(DATA SHOWN begins)

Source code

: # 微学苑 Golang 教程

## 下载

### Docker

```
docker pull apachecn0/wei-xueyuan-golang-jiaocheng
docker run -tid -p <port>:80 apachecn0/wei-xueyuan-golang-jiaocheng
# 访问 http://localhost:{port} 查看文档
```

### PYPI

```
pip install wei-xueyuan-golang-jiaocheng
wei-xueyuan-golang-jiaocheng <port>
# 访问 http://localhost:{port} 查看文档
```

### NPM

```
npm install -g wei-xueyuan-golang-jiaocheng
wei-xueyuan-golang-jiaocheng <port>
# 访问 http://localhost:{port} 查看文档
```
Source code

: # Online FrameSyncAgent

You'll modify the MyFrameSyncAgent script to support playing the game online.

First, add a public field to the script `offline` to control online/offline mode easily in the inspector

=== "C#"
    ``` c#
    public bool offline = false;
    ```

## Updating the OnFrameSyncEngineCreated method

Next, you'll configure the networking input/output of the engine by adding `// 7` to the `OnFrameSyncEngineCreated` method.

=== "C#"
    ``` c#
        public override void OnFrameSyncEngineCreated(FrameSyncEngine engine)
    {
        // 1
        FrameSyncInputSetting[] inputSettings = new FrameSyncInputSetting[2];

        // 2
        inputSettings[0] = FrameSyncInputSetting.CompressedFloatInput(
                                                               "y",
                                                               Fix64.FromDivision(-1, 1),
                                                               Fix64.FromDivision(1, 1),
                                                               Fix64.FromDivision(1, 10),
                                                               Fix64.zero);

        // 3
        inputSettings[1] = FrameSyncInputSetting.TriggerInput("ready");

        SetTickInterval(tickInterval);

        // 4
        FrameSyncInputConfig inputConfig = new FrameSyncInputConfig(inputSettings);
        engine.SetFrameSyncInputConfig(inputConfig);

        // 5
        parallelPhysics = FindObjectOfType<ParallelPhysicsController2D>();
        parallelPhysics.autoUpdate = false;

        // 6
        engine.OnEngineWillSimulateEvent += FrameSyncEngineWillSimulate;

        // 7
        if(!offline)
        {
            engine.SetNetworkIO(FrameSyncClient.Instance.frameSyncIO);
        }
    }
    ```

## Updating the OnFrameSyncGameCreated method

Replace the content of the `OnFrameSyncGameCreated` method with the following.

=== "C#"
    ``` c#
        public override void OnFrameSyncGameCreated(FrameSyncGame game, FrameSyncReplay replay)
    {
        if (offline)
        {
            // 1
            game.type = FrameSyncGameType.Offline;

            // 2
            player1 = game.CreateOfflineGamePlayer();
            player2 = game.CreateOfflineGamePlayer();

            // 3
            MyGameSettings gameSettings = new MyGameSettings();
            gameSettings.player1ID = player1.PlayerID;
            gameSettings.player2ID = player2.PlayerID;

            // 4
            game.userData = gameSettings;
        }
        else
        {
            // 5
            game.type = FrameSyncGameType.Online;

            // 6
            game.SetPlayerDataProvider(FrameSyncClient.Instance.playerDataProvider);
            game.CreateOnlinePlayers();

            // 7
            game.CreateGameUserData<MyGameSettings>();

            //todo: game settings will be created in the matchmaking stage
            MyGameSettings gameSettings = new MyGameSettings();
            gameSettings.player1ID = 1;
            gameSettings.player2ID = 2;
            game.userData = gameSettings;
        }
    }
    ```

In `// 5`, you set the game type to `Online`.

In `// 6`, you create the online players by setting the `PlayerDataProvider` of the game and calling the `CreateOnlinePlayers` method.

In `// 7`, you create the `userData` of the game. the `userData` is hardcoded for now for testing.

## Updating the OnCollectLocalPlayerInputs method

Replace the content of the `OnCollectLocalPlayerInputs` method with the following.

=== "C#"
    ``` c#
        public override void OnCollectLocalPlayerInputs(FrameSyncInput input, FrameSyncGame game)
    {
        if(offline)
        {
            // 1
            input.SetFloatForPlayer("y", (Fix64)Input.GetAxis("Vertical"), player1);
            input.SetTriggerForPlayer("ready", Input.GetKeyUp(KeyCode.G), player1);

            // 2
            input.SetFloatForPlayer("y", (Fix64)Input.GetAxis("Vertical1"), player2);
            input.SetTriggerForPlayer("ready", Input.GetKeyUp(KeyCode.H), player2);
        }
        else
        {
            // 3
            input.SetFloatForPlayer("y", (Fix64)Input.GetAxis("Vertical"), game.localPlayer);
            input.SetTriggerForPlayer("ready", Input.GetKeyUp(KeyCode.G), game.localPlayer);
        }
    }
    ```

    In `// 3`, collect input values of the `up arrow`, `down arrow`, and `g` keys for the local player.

(DATA SHOWN ends)

WHAT TO WORK ON: After reading through the material, report every line that holds "CreateOfflineGamePlayer".

ANSWER TO THE EXERCISE:
            player1 = game.CreateOfflineGamePlayer();
            player2 = game.CreateOfflineGamePlayer();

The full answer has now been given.